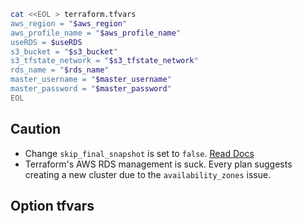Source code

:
 ```bash
cat <<EOL > terraform.tfvars
aws_region = "$aws_region"
aws_profile_name = "$aws_profile_name"
useRDS = $useRDS
s3_bucket = "$s3_bucket"
s3_tfstate_network = "$s3_tfstate_network"
rds_name = "$rds_name"
master_username = "$master_username"
master_password = "$master_password"
EOL
```

## Caution
* Change `skip_final_snapshot` is set to `false`. [Read Docs](https://registry.terraform.io/providers/hashicorp/aws/latest/docs/resources/db_instance#final_snapshot_identifier)
* Terraform's AWS RDS management is suck. Every plan suggests creating a new cluster due to the `availability_zones` issue.

## Option tfvars

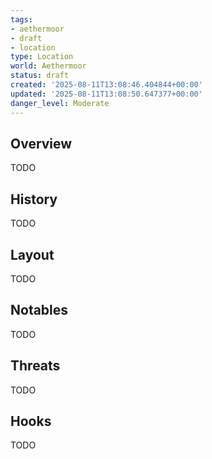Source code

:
 ```yaml
---
tags:
- aethermoor
- draft
- location
type: Location
world: Aethermoor
status: draft
created: '2025-08-11T13:08:46.404844+00:00'
updated: '2025-08-11T13:08:50.647377+00:00'
danger_level: Moderate
---
```



## Overview

TODO
## History

TODO
## Layout

TODO
## Notables

TODO
## Threats

TODO
## Hooks

TODO
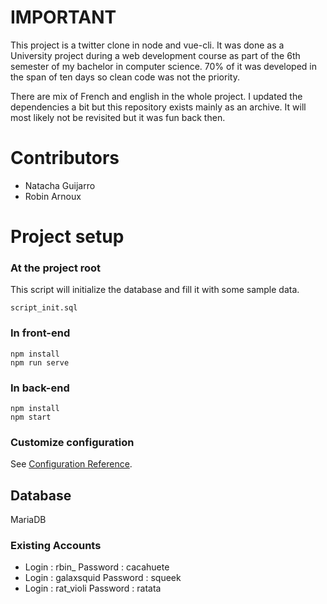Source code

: # IMPORTANT

This project is a twitter clone in node and vue-cli. It was done as a University project during a web development course 
as part of the 6th semester of my bachelor in computer science. 70% of it was developed in the span of ten days so clean code
was not the priority.

There are mix of French and english in the whole project. I updated the dependencies a bit but this repository exists mainly as
an archive. It will most likely not be revisited but it was fun back then. 

# Contributors

- Natacha Guijarro
- Robin Arnoux

# Project setup

### At the project root

This script will initialize the database and fill it with some sample data. 
```
script_init.sql
```
### In front-end

```
npm install
npm run serve
```

### In back-end

```
npm install
npm start
```


### Customize configuration
See [Configuration Reference](https://cli.vuejs.org/config/).

## Database

MariaDB

### Existing Accounts 

* Login : rbin_ Password : cacahuete
* Login : galaxsquid Password : squeek
* Login : rat_violi Password : ratata
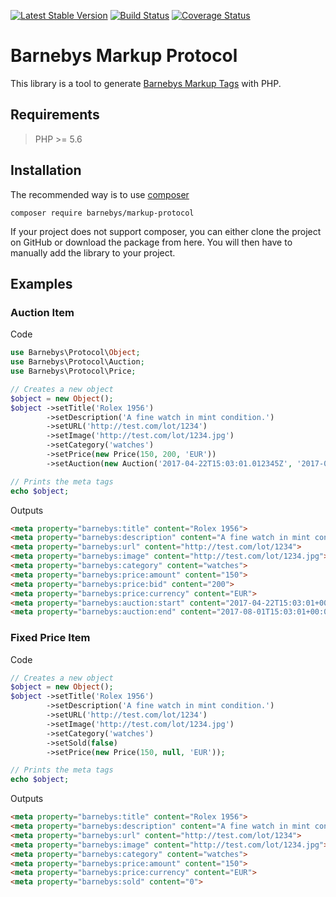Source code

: [![Latest Stable Version](https://poser.pugx.org/barnebys/markup-protocol/v/stable)](https://packagist.org/packages/barnebys/markup-protocol)
[![Build Status](https://travis-ci.org/barnebys/markup-protocol.svg?branch=master)](https://travis-ci.org/barnebys/markup-protocol)
[![Coverage Status](https://coveralls.io/repos/github/barnebys/markup-protocol/badge.svg?branch=master)](https://coveralls.io/github/barnebys/markup-protocol?branch=master)

# Barnebys Markup Protocol

This library is a tool to generate [Barnebys Markup Tags](https://dev.bbys.io/) with PHP.

## Requirements 

> PHP >= 5.6

## Installation

The recommended way is to use [composer](https://www.google.se/url?sa=t&rct=j&q=&esrc=s&source=web&cd=2&cad=rja&uact=8&ved=0ahUKEwiAjrXw6dDTAhVNZlAKHb06CKwQFgg7MAE&url=https%3A%2F%2Fgetcomposer.org%2F&usg=AFQjCNH7QQE7wICZatZPhYJLbpp9LfGRww) 

```composer require barnebys/markup-protocol```

If your project does not support composer, you can either clone the project on GitHub or download
the package from here. You will then have to manually add the library to your project.

## Examples


### Auction Item
  
Code
  
```PHP
use Barnebys\Protocol\Object;
use Barnebys\Protocol\Auction;
use Barnebys\Protocol\Price;

// Creates a new object
$object = new Object();
$object ->setTitle('Rolex 1956')
        ->setDescription('A fine watch in mint condition.')
        ->setURL('http://test.com/lot/1234')
        ->setImage('http://test.com/lot/1234.jpg')
        ->setCategory('watches')
        ->setPrice(new Price(150, 200, 'EUR'))
        ->setAuction(new Auction('2017-04-22T15:03:01.012345Z', '2017-08-01T15:03:01.012345Z'));

// Prints the meta tags
echo $object;
```

Outputs 

```HTML
<meta property="barnebys:title" content="Rolex 1956">
<meta property="barnebys:description" content="A fine watch in mint condition.">
<meta property="barnebys:url" content="http://test.com/lot/1234">
<meta property="barnebys:image" content="http://test.com/lot/1234.jpg">
<meta property="barnebys:category" content="watches">
<meta property="barnebys:price:amount" content="150">
<meta property="barnebys:price:bid" content="200">
<meta property="barnebys:price:currency" content="EUR">
<meta property="barnebys:auction:start" content="2017-04-22T15:03:01+00:00">
<meta property="barnebys:auction:end" content="2017-08-01T15:03:01+00:00">
```

### Fixed Price Item

Code

```PHP
// Creates a new object
$object = new Object();
$object ->setTitle('Rolex 1956')
        ->setDescription('A fine watch in mint condition.')
        ->setURL('http://test.com/lot/1234')
        ->setImage('http://test.com/lot/1234.jpg')
        ->setCategory('watches')
        ->setSold(false)
        ->setPrice(new Price(150, null, 'EUR'));

// Prints the meta tags
echo $object;
```

Outputs

```HTML
<meta property="barnebys:title" content="Rolex 1956">
<meta property="barnebys:description" content="A fine watch in mint condition.">
<meta property="barnebys:url" content="http://test.com/lot/1234">
<meta property="barnebys:image" content="http://test.com/lot/1234.jpg">
<meta property="barnebys:category" content="watches">
<meta property="barnebys:price:amount" content="150">
<meta property="barnebys:price:currency" content="EUR">
<meta property="barnebys:sold" content="0">

```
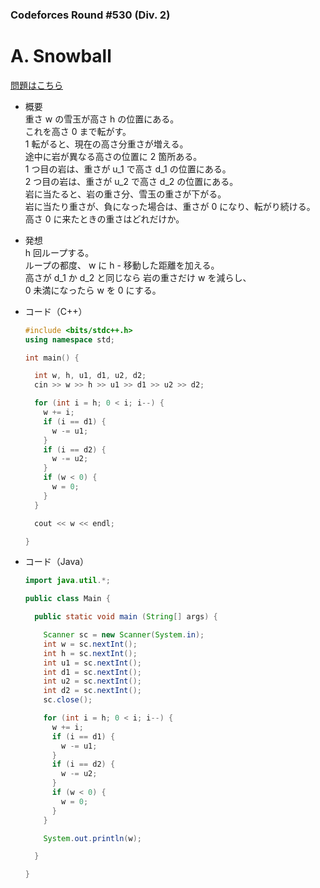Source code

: ### Codeforces Round #530 (Div. 2)

# A. Snowball

  [問題はこちら](https://codeforces.com/problemset/problem/1099/A)
  
- 概要<br>
  重さ w の雪玉が高さ h の位置にある。<br>
  これを高さ 0 まで転がす。<br>
  1 転がると、現在の高さ分重さが増える。<br>
  途中に岩が異なる高さの位置に 2 箇所ある。<br>
  1 つ目の岩は、重さが u_1 で高さ d_1 の位置にある。<br>
  2 つ目の岩は、重さが u_2 で高さ d_2 の位置にある。<br>
  岩に当たると、岩の重さ分、雪玉の重さが下がる。<br>
  岩に当たり重さが、負になった場合は、重さが 0 になり、転がり続ける。<br>
  高さ 0 に来たときの重さはどれだけか。

  
- 発想<br>
  h 回ループする。<br>
  ループの都度、 w に h - 移動した距離を加える。<br>
  高さが d_1 か d_2 と同じなら 岩の重さだけ w を減らし、<br>
  0 未満になったら w を 0 にする。
  
  
- コード（C++）

  ```cpp
  #include <bits/stdc++.h>
  using namespace std;

  int main() {

    int w, h, u1, d1, u2, d2;
    cin >> w >> h >> u1 >> d1 >> u2 >> d2;

    for (int i = h; 0 < i; i--) { 
      w += i;
      if (i == d1) {
        w -= u1;
      }
      if (i == d2) {
        w -= u2;
      }
      if (w < 0) {
        w = 0;
      }
    }

    cout << w << endl;

  }
  ```
  
- コード（Java）

  ```java
  import java.util.*;

  public class Main {

    public static void main (String[] args) {

      Scanner sc = new Scanner(System.in);
      int w = sc.nextInt();
      int h = sc.nextInt();
      int u1 = sc.nextInt();
      int d1 = sc.nextInt();
      int u2 = sc.nextInt();
      int d2 = sc.nextInt();
      sc.close();

      for (int i = h; 0 < i; i--) { 
        w += i;
        if (i == d1) {
          w -= u1;
        }
        if (i == d2) {
          w -= u2;
        }
        if (w < 0) {
          w = 0;
        }
      }

      System.out.println(w);

    }

  }
  ```
    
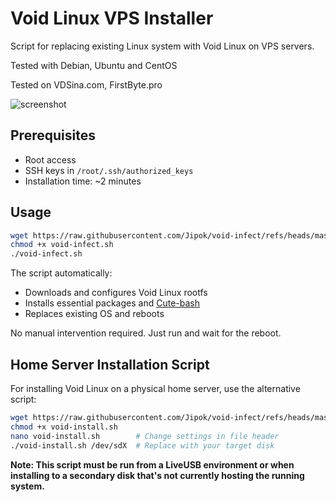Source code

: # Void Linux VPS Installer

Script for replacing existing Linux system with Void Linux on VPS servers.

Tested with Debian, Ubuntu and CentOS

Tested on VDSina.com, FirstByte.pro

![screenshot](https://github.com/user-attachments/assets/142057c6-4067-41c6-8ca5-d04720fd6a95)

## Prerequisites
- Root access
- SSH keys in `/root/.ssh/authorized_keys`
- Installation time: ~2 minutes

## Usage
```bash
wget https://raw.githubusercontent.com/Jipok/void-infect/refs/heads/master/void-infect.sh
chmod +x void-infect.sh
./void-infect.sh
```

The script automatically:
- Downloads and configures Void Linux rootfs
- Installs essential packages and [Cute-bash](https://github.com/Jipok/Cute-bash)
- Replaces existing OS and reboots

No manual intervention required. Just run and wait for the reboot.

## Home Server Installation Script

For installing Void Linux on a physical home server, use the alternative script:

```bash
wget https://raw.githubusercontent.com/Jipok/void-infect/refs/heads/master/void-install.sh
chmod +x void-install.sh
nano void-install.sh        # Change settings in file header
./void-install.sh /dev/sdX  # Replace with your target disk
```
**Note: This script must be run from a LiveUSB environment or when installing to a secondary disk that's not currently hosting the running system.**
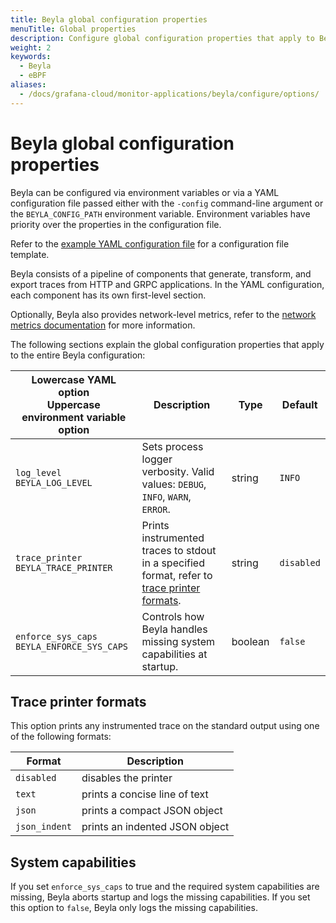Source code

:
 ```yaml
---
title: Beyla global configuration properties
menuTitle: Global properties
description: Configure global configuration properties that apply to Beyla core.
weight: 2
keywords:
  - Beyla
  - eBPF
aliases:
  - /docs/grafana-cloud/monitor-applications/beyla/configure/options/
---
```


<!-- vale Grafana.Paragraphs = NO -->

# Beyla global configuration properties

Beyla can be configured via environment variables or via a YAML configuration file passed either with the `-config` command-line argument or the `BEYLA_CONFIG_PATH` environment variable.
Environment variables have priority over the properties in the configuration file.

Refer to the [example YAML configuration file](../example/) for a configuration file template.

Beyla consists of a pipeline of components that generate, transform, and export traces from HTTP and GRPC applications.
In the YAML configuration, each component has its own first-level section.

Optionally, Beyla also provides network-level metrics, refer to the [network metrics documentation](../../network/) for more information.

The following sections explain the global configuration properties that apply to the entire Beyla configuration:

| Lowercase YAML option<br>Uppercase environment variable option | Description                                                                                                           | Type    | Default               |
| -------------------------------------------------------------- | --------------------------------------------------------------------------------------------------------------------- | ------- | --------------------- |
| `log_level`<br>`BEYLA_LOG_LEVEL`                               | Sets process logger verbosity. Valid values: `DEBUG`, `INFO`, `WARN`, `ERROR`.                                        | string  | `INFO`                |
| `trace_printer`<br>`BEYLA_TRACE_PRINTER`                       | Prints instrumented traces to stdout in a specified format, refer to [trace printer formats](#trace-printer-formats). | string  | `disabled`            |
| `enforce_sys_caps`<br>`BEYLA_ENFORCE_SYS_CAPS`                 | Controls how Beyla handles missing system capabilities at startup.                                                    | boolean | `false`               |


## Trace printer formats

This option prints any instrumented trace on the standard output using one of the following formats:

| Format        | Description                    |
| ------------- | ------------------------------ |
| `disabled`    | disables the printer           |
| `text`        | prints a concise line of text  |
| `json`        | prints a compact JSON object   |
| `json_indent` | prints an indented JSON object |

## System capabilities

If you set `enforce_sys_caps` to true and the required system capabilities are missing, Beyla aborts startup and logs the missing capabilities.
If you set this option to `false`, Beyla only logs the missing capabilities.
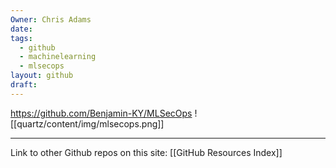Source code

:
 ```yaml
---
Owner: Chris Adams
date: 
tags:
  - github
  - machinelearning
  - mlsecops
layout: github
draft:
---
```


https://github.com/Benjamin-KY/MLSecOps
![[quartz/content/img/mlsecops.png]]


---
Link to other Github repos on this site: [[GitHub Resources Index]]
-------------------------
Requirement: Would you please return all lines from the listing above that contain "generate"?

Task result:
This library is a tool to generate [Barnebys Markup Tags](https://dev.bbys.io/) with PHP.
Beyla consists of a pipeline of components that generate, transform, and export traces from HTTP and GRPC applications.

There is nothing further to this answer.